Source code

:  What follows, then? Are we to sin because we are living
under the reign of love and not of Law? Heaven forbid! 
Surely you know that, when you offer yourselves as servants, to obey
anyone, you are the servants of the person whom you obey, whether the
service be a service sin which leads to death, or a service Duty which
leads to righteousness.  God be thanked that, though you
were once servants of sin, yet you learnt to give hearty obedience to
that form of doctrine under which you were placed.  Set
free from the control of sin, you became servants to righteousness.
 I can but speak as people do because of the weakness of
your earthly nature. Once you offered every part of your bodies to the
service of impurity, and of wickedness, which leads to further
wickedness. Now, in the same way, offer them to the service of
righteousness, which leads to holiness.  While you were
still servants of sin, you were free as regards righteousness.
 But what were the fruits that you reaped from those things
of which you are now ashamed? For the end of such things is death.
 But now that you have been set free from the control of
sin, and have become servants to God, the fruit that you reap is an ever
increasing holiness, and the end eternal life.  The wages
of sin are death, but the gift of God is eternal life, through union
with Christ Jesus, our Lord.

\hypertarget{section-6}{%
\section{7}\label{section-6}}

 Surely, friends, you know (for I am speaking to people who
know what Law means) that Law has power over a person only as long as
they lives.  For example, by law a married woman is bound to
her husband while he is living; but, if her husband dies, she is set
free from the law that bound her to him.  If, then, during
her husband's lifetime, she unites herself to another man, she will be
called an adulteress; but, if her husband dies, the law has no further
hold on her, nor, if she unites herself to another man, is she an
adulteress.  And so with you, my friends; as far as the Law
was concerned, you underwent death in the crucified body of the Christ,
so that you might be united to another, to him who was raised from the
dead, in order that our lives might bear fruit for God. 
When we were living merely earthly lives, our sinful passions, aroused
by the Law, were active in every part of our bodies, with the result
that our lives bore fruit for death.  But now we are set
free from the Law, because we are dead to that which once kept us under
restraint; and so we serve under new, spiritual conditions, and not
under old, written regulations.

::::::::::

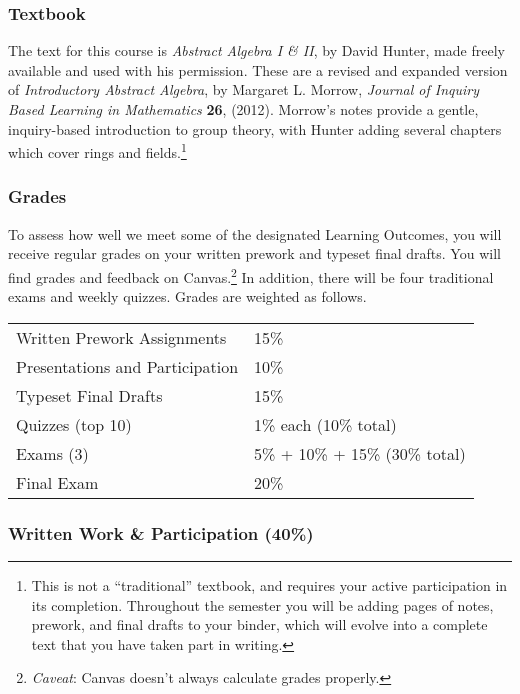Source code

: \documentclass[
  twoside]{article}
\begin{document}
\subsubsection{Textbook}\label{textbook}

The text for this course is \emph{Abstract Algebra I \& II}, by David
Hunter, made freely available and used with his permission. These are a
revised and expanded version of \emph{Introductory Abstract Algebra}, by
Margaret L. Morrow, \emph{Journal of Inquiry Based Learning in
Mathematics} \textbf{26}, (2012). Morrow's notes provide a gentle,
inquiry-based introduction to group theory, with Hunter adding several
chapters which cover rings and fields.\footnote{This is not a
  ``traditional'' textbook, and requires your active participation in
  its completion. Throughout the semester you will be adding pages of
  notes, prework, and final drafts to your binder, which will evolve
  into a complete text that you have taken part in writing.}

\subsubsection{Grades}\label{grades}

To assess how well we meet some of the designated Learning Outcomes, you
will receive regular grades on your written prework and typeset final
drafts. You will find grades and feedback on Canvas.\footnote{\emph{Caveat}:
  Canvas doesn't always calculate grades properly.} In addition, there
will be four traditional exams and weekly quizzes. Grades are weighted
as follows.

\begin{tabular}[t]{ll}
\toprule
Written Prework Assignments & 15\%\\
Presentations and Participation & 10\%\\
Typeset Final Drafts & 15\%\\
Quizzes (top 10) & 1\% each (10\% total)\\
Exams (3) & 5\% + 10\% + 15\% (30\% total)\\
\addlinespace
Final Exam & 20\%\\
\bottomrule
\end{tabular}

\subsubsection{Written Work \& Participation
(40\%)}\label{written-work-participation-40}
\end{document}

::::::::::

EXERCISE: In the material above, transcribe exactly the lines beginning at the one with "of sin are death, but" and ending at the one with "under old, written regulations.", both included.

RESPONSE TO THIS EXERCISE:
of sin are death, but the gift of God is eternal life, through union
with Christ Jesus, our Lord.

\hypertarget{section-6}{%
\section{7}\label{section-6}}

 Surely, friends, you know (for I am speaking to people who
know what Law means) that Law has power over a person only as long as
they lives.  For example, by law a married woman is bound to
her husband while he is living; but, if her husband dies, she is set
free from the law that bound her to him.  If, then, during
her husband's lifetime, she unites herself to another man, she will be
called an adulteress; but, if her husband dies, the law has no further
hold on her, nor, if she unites herself to another man, is she an
adulteress.  And so with you, my friends; as far as the Law
was concerned, you underwent death in the crucified body of the Christ,
so that you might be united to another, to him who was raised from the
dead, in order that our lives might bear fruit for God. 
When we were living merely earthly lives, our sinful passions, aroused
by the Law, were active in every part of our bodies, with the result
that our lives bore fruit for death.  But now we are set
free from the Law, because we are dead to that which once kept us under
restraint; and so we serve under new, spiritual conditions, and not
under old, written regulations.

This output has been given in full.